Но для этой работы нужно постоянное желание приносить счастье, равнодушие в ней преступно. «Как же мне быть ?» - спросил я сам себя.
— Пусть Сазонова повезет, из Пятой гвардейской, - сказал Орешин.
Сазонова, Папашу, как его прозвали, я знал : служил с ним, когда тот еще не был знаменитостью.
Я сказал:
— Сазонова так Сазонова. Он из-под Архангельска - помор.
Важно было показать, что мне это «до лампочки».
А для себя я уже знал, что повезти Курку, именно его, необходимо .
…Когда я служил с Василием Сазоновым, к нам как-то явился Проскурин , младший лейтенант из корпусной газеты. Мы занимали оборону, и немцы обстреливали круглосуточно, с часовыми перерывами на завтрак, обед и ужин. Проскурин приполз среди дня, обеденная передышка как раз окончилась и говорить было трудно. Но и разговор продолжался всего-то минуту. Проскурин показал выписку из боевого донесения и спросил : «Верно?»
Сазонов кивнул.
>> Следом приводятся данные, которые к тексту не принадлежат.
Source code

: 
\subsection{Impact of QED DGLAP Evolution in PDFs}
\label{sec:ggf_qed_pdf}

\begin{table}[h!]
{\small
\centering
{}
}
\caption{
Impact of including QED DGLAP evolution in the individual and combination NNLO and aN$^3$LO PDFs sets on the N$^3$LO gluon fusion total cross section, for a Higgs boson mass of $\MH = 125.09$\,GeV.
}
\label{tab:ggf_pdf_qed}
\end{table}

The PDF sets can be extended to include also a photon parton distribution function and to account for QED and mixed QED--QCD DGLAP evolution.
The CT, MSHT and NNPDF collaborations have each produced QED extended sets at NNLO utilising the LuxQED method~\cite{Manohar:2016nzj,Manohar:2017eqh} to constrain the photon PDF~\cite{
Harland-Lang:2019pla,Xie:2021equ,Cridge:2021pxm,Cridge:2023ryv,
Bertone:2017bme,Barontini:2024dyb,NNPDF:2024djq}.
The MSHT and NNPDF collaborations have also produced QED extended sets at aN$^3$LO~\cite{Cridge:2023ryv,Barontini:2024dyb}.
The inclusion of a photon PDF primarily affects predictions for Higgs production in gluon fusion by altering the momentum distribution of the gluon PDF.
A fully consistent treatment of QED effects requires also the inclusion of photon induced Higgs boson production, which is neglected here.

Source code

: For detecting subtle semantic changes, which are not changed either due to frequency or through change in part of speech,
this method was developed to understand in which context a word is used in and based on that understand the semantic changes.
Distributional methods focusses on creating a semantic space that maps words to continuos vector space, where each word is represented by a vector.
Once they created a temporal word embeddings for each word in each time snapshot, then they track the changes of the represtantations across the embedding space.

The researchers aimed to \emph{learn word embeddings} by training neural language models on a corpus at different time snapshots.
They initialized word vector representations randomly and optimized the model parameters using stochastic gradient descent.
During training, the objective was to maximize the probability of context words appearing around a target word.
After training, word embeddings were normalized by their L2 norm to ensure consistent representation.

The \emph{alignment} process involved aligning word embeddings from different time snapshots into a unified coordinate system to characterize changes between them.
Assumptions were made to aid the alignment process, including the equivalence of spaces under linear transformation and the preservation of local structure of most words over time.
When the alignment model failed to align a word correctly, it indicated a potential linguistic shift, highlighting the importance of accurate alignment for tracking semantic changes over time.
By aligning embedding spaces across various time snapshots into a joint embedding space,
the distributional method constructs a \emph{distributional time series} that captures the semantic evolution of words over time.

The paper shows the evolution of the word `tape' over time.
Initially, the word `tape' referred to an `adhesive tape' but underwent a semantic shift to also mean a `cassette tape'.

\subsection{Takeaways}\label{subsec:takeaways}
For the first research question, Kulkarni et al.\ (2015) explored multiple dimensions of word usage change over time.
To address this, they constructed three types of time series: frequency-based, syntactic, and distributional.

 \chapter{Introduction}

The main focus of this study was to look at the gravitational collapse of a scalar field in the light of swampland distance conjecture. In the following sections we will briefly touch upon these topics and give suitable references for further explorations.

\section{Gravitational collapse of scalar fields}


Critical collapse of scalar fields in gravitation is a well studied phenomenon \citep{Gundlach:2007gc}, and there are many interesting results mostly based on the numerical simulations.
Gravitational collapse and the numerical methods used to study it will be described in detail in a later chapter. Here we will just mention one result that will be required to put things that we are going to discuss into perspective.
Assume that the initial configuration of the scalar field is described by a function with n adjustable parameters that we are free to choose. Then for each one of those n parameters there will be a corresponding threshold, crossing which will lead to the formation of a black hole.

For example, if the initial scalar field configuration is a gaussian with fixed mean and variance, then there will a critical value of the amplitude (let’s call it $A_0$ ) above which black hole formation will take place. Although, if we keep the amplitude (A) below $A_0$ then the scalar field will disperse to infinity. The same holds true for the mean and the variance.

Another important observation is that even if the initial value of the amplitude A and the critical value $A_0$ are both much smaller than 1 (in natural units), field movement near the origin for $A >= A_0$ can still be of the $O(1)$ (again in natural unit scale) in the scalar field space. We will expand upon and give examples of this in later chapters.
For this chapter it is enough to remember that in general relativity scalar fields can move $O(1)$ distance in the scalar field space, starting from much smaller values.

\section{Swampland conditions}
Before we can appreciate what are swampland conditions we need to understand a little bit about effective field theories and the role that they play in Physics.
Проскурин попросил : « Напиши имя-отечество». - «А зачем ?» - спросил Сазонов. «Как же, Сазонов в дивизии не один» . Сазонов написал в блокноте : «Василий Евграфович» и спросил : «Так и пропечатают?» - «Так и напечатают !» - ответил Проскурин .
Обратно, до КП батальона, мы с Проскуриным добирались вместе - комроты послал меня с донесением.
Прощаясь, я спросил Проскурина: «Только для этого пожаловал - чтобы имя-отчество?» Он сказал: « А чего еще? Рассусоливать я не любитель, да и газетка маленькая. А имя-отечество, - он так и произносил это слово, -уважение к человеку».
Проскурин с виду был увалень. Лицо круглое, румяное, в веснушках и зимой и летом. Глаза - щелочки.
«Факт точный - проверено, - сказал он. - Боевой опыт из БУП возьму, часть первая. А имя-отечество!..
Ниоткуда не возьмешь. Прочтет человек - полная ясность».
Потом я в нашей газете сразу находил проскуринские заметки: «младший сержант Николай Иллиадорович Ступин, рядовой боец Тимофей Максимович Логинов » ; узнавал их, даже если заметки не были подписаны.
И тогда, и после, вспоминая собственное незадачливое сочинительство, я часто думал, что в газетных писаниях присутствует неприятная двойственность. Пишешь о человеке и для этого человека, а стараешься, чтобы было покрасивее, чтобы втиснулось нечто свое, чтобы понравилось. Не этому человеку, а в редакции и вообще.
Проскурин думал только о том, о ком писал, писал для него одного.
От «имен-отечеств», пестревших по всей полосе - заметок до пяти на странице, - наша газетка выглядела совсем непохоже на другие.